Bach may well have composed the Chromatic Fantasia and Fugue before 1723, and it may have been one of the pieces he wrote for the new two-keyboard harpsichord for which he traveled to Berlin to acquire for the Cöthen court. The work most certainly was the product of Bach’s practice of improvising at the keyboard and appears to have gone through many stages in the way that Bach himself played it. One manuscript for the work states that the piece had reached its final form by 1730, but many versions postdate this manuscript, including versions known to have been played by Bach’s sons Wilhelm Friedemann and Carl Philipp Emanuel. Bach scholars have identified some thirty-seven different roughly contemporary manuscript sources for the work—some that wound up as far afield as Vienna, Italy, and France, attesting to the work’s universal appeal. The Chromatic Fantasia and Fugue was also championed by nineteenth-century piano virtuosos such as Liszt and Busoni.
With its chromatic flourishes and broken chords, the opening of the Fantasia sounds extemporized. It also contains progressions that Bach wrote out in chords but that are meant to be played in arpeggiated style—these often take daring harmonic excursions. Bach also borrowed from vocal tradition by including a passage marked “recitative,” which imitates speech in its free declamatory style.
The ensuing three-voice Fugue is all the more remarkable when one considers that Bach originally conceived it in all its complexity on the spot. Though he and other keyboardists of the day were trained in such improvisation, and though he no doubt polished the Fugue over successive years as he performed it and used it as a teaching piece, the achievement is still remarkable. The Fugue subject itself is an especially lengthy one that contains several different motivic elements for later elaboration: a four-note chromatic ascent that occurs twice, a little three-note “dip” at the peak, a four-note descent that balances the previous ascent, and a stepwise rhythmic sequence based on a repeated eighth note and two sixteenths.

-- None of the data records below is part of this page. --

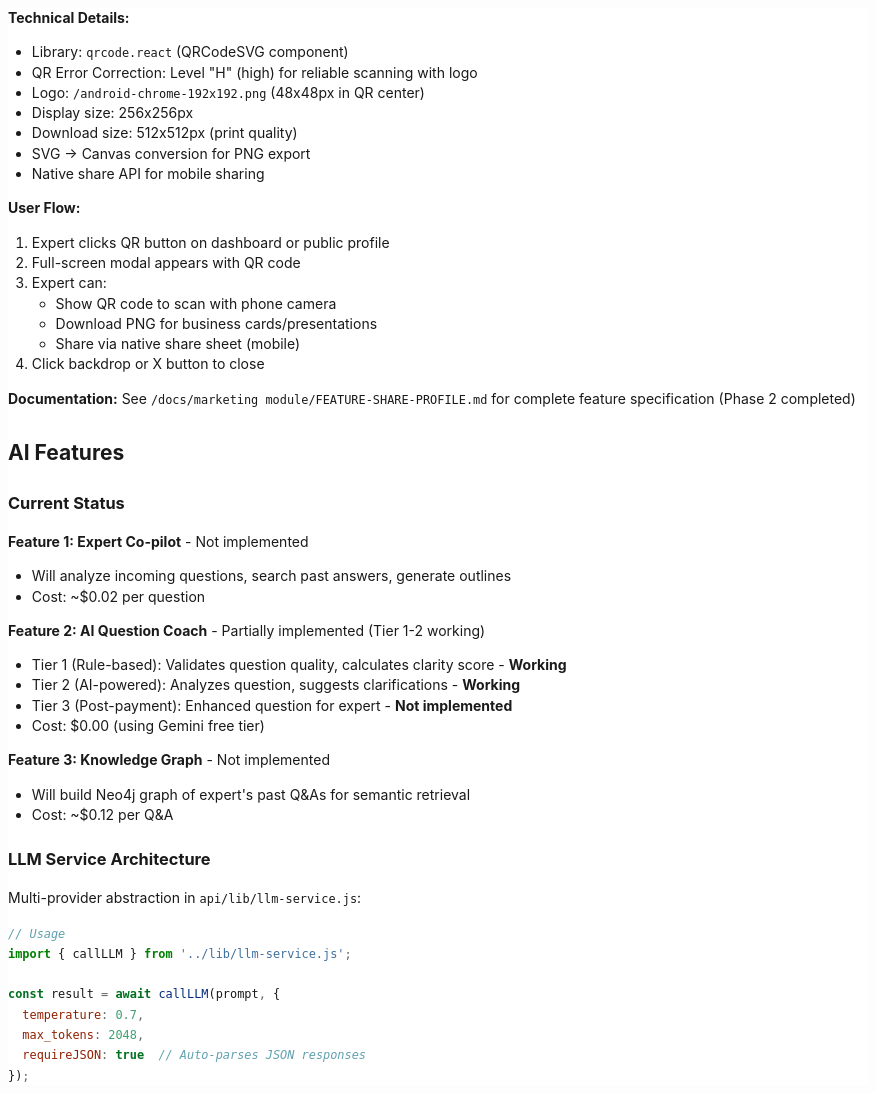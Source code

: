 **Technical Details:**
- Library: `qrcode.react` (QRCodeSVG component)
- QR Error Correction: Level "H" (high) for reliable scanning with logo
- Logo: `/android-chrome-192x192.png` (48x48px in QR center)
- Display size: 256x256px
- Download size: 512x512px (print quality)
- SVG → Canvas conversion for PNG export
- Native share API for mobile sharing

**User Flow:**
1. Expert clicks QR button on dashboard or public profile
2. Full-screen modal appears with QR code
3. Expert can:
   - Show QR code to scan with phone camera
   - Download PNG for business cards/presentations
   - Share via native share sheet (mobile)
4. Click backdrop or X button to close

**Documentation:** See `/docs/marketing module/FEATURE-SHARE-PROFILE.md` for complete feature specification (Phase 2 completed)

## AI Features

### Current Status

**Feature 1: Expert Co-pilot** - Not implemented
- Will analyze incoming questions, search past answers, generate outlines
- Cost: ~$0.02 per question

**Feature 2: AI Question Coach** - Partially implemented (Tier 1-2 working)
- Tier 1 (Rule-based): Validates question quality, calculates clarity score - **Working**
- Tier 2 (AI-powered): Analyzes question, suggests clarifications - **Working**
- Tier 3 (Post-payment): Enhanced question for expert - **Not implemented**
- Cost: $0.00 (using Gemini free tier)

**Feature 3: Knowledge Graph** - Not implemented
- Will build Neo4j graph of expert's past Q&As for semantic retrieval
- Cost: ~$0.12 per Q&A

### LLM Service Architecture

Multi-provider abstraction in `api/lib/llm-service.js`:

```javascript
// Usage
import { callLLM } from '../lib/llm-service.js';

const result = await callLLM(prompt, {
  temperature: 0.7,
  max_tokens: 2048,
  requireJSON: true  // Auto-parses JSON responses
});
```
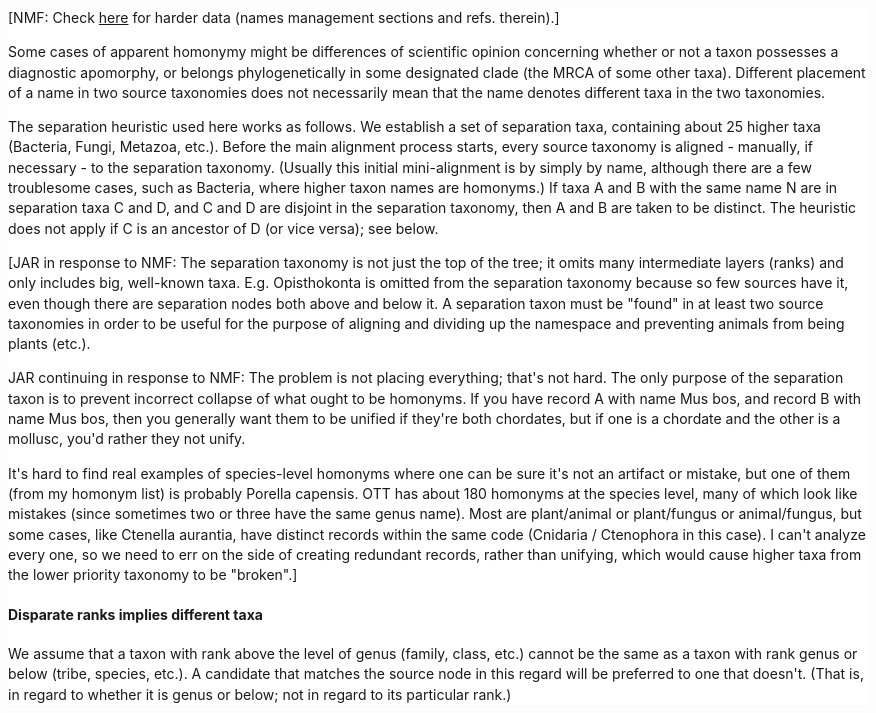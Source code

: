 [NMF: Check [here](https://doi.org/10.3897/BDJ.4.e8080) for harder data (names
management sections and refs. therein).]

Some cases of apparent homonymy might be differences of scientific opinion
concerning whether or not a taxon possesses a diagnostic apomorphy, or
belongs phylogenetically in some designated clade (the MRCA of some
other taxa).  Different placement of a name in two source taxonomies
does not necessarily mean that the name denotes different taxa in the
two taxonomies.

The separation heuristic used here works as follows.  We establish a
set of separation taxa, containing about 25 higher taxa (Bacteria, Fungi,
Metazoa, etc.).  Before the main alignment process starts, every
source taxonomy is aligned - manually, if necessary - to the separation
taxonomy.  (Usually this initial mini-alignment is by simply by name,
although there are a few troublesome cases, such as Bacteria, where
higher taxon names are homonyms.)  If
taxa A and B with the same name N are in separation taxa C and D, and C and D
are disjoint in the separation taxonomy, then A and B are taken to be distinct.
The heuristic does not apply if C is an ancestor of D (or vice versa); see below.

[JAR in response to NMF: The separation taxonomy is not just the
top of the tree; it omits many intermediate layers (ranks) and only
includes big, well-known taxa. E.g. Opisthokonta is omitted from the separation taxonomy
because so
few sources have it, even though there are separation nodes both above
and below it. A separation taxon must be "found" in at least two source taxonomies
in order to be useful for the purpose of aligning and dividing up the namespace
and preventing animals from being plants (etc.).

JAR continuing in response to NMF:
The problem is not placing everything; that's not hard. The only purpose of
the separation taxon is to prevent incorrect
collapse of what ought to be homonyms. If you have record A with name Mus
bos, and record B with name Mus bos, then you generally want them to be
unified if they're both chordates, but if one is a chordate and the other
is a mollusc, you'd rather they not unify.

It's hard to find real examples of species-level homonyms where one
can be sure it's not an artifact or mistake, but one of them (from my
homonym list) is probably Porella capensis. OTT has about 180 homonyms at the
species level, many of which look like mistakes (since sometimes two
or three have the same genus name). Most are plant/animal or
plant/fungus or animal/fungus, but some cases, like Ctenella aurantia,
have distinct records within the same code (Cnidaria / Ctenophora in
this case). I can't analyze every one, so we need to err on the side
of creating redundant records, rather than unifying, which would cause
higher taxa from the lower priority taxonomy to be "broken".]

#### Disparate ranks implies different taxa

We assume that a taxon with rank above the level of genus (family,
class, etc.) cannot be the same as a taxon with rank genus or below
(tribe, species, etc.).  A candidate that matches the source node in
this regard will be preferred to one that doesn't.  (That is, in
regard to whether it is genus or below; not in regard to its
particular rank.)
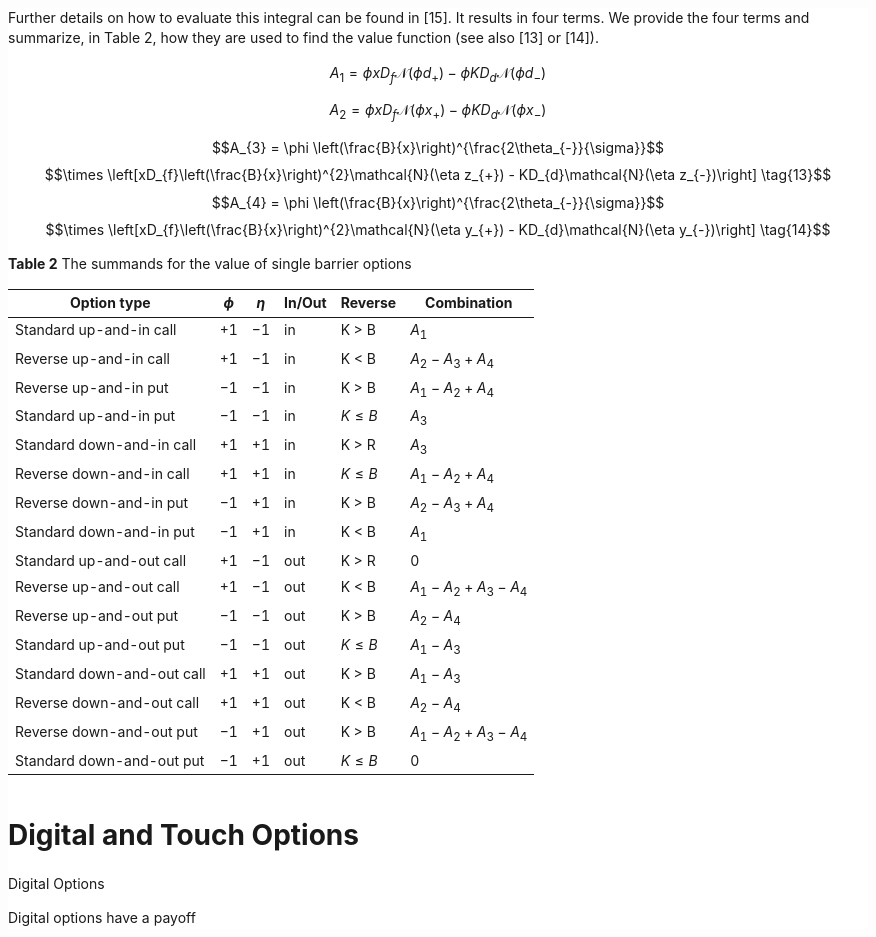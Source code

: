 Further details on how to evaluate this integral can be found in [15]. It results in four terms. We provide the four terms and summarize, in Table 2, how they are used to find the value function (see also [13] or [14]).

$$A_1 = \phi x D_f \mathcal{N}(\phi d_+) - \phi K D_d \mathcal{N}(\phi d_-) \tag{11}$$

$$A_2 = \phi x D_f \mathcal{N}(\phi x_+) - \phi K D_d \mathcal{N}(\phi x_-) \tag{12}$$

$$A_{3} = \phi \left(\frac{B}{x}\right)^{\frac{2\theta_{-}}{\sigma}}$$
$$\times \left[xD_{f}\left(\frac{B}{x}\right)^{2}\mathcal{N}(\eta z_{+}) - KD_{d}\mathcal{N}(\eta z_{-})\right] \tag{13}$$
$$A_{4} = \phi \left(\frac{B}{x}\right)^{\frac{2\theta_{-}}{\sigma}}$$
$$\times \left[xD_{f}\left(\frac{B}{x}\right)^{2}\mathcal{N}(\eta y_{+}) - KD_{d}\mathcal{N}(\eta y_{-})\right] \tag{14}$$

**Table 2** The summands for the value of single barrier options

| Option type                | $\phi$ | $\eta$ | In/Out | Reverse    | Combination             |
|----------------------------|--------|--------|--------|------------|-------------------------|
| Standard up-and-in call    | $+1$   | $-1$   | in     | K > B      | $A_1$                   |
| Reverse up-and-in call     | $+1$   | $-1$   | in     | K < B      | $A_2 - A_3 + A_4$       |
| Reverse up-and-in put      | $-1$   | $-1$   | in     | K > B      | $A_1 - A_2 + A_4$       |
| Standard up-and-in put     | $-1$   | $-1$   | in     | $K \leq B$ | $A_3$                   |
| Standard down-and-in call  | $+1$   | $+1$   | in     | K > R      | $A_3$                   |
| Reverse down-and-in call   | $+1$   | $+1$   | in     | $K \leq B$ | $A_1 - A_2 + A_4$       |
| Reverse down-and-in put    | $-1$   | $+1$   | in     | K > B      | $A_2 - A_3 + A_4$       |
| Standard down-and-in put   | $-1$   | $+1$   | in     | K < B      | $A_1$                   |
| Standard up-and-out call   | $+1$   | $-1$   | out    | K > R      | 0                       |
| Reverse up-and-out call    | $+1$   | $-1$   | out    | K < B      | $A_1 - A_2 + A_3 - A_4$ |
| Reverse up-and-out put     | $-1$   | $-1$   | out    | K > B      | $A_2 - A_4$             |
| Standard up-and-out put    | $-1$   | $-1$   | out    | $K \leq B$ | $A_1 - A_3$             |
| Standard down-and-out call | $+1$   | $+1$   | out    | K > B      | $A_1 - A_3$             |
| Reverse down-and-out call  | $+1$   | $+1$   | out    | K < B      | $A_2 - A_4$             |
| Reverse down-and-out put   | $-1$   | $+1$   | out    | K > B      | $A_1 - A_2 + A_3 - A_4$ |
| Standard down-and-out put  | $-1$   | $+1$   | out    | $K \leq B$ | 0                       |

# **Digital and Touch Options**

Digital Options

Digital options have a payoff
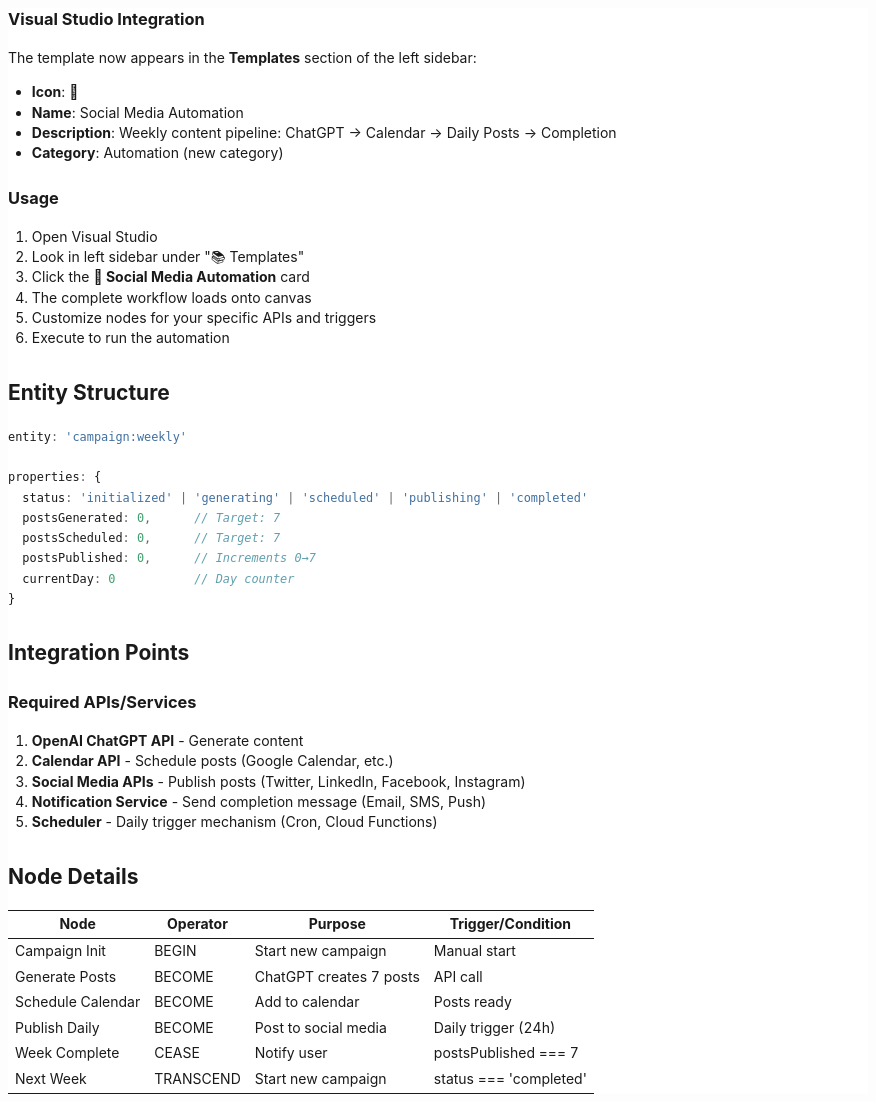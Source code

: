 ### Visual Studio Integration

The template now appears in the **Templates** section of the left sidebar:

- **Icon**: 📱
- **Name**: Social Media Automation
- **Description**: Weekly content pipeline: ChatGPT → Calendar → Daily Posts → Completion
- **Category**: Automation (new category)

### Usage

1. Open Visual Studio
2. Look in left sidebar under "📚 Templates"
3. Click the **📱 Social Media Automation** card
4. The complete workflow loads onto canvas
5. Customize nodes for your specific APIs and triggers
6. Execute to run the automation

## Entity Structure

```typescript
entity: 'campaign:weekly'

properties: {
  status: 'initialized' | 'generating' | 'scheduled' | 'publishing' | 'completed'
  postsGenerated: 0,      // Target: 7
  postsScheduled: 0,      // Target: 7
  postsPublished: 0,      // Increments 0→7
  currentDay: 0           // Day counter
}
```

## Integration Points

### Required APIs/Services

1. **OpenAI ChatGPT API** - Generate content
2. **Calendar API** - Schedule posts (Google Calendar, etc.)
3. **Social Media APIs** - Publish posts (Twitter, LinkedIn, Facebook, Instagram)
4. **Notification Service** - Send completion message (Email, SMS, Push)
5. **Scheduler** - Daily trigger mechanism (Cron, Cloud Functions)

## Node Details

| Node | Operator | Purpose | Trigger/Condition |
|------|----------|---------|-------------------|
| Campaign Init | BEGIN | Start new campaign | Manual start |
| Generate Posts | BECOME | ChatGPT creates 7 posts | API call |
| Schedule Calendar | BECOME | Add to calendar | Posts ready |
| Publish Daily | BECOME | Post to social media | Daily trigger (24h) |
| Week Complete | CEASE | Notify user | postsPublished === 7 |
| Next Week | TRANSCEND | Start new campaign | status === 'completed' |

At several points Bach heightens the drama by introducing a pedal tone (a long held note), under or over which figuration unfolds until the tension is released by the resumption of motion in the pedal voice. The last of these occurs with great drama at the conclusion, where the release launches a descending version of the rhythmic sequence over which a series of massive chords unfolds, bringing a final flourish and cadence.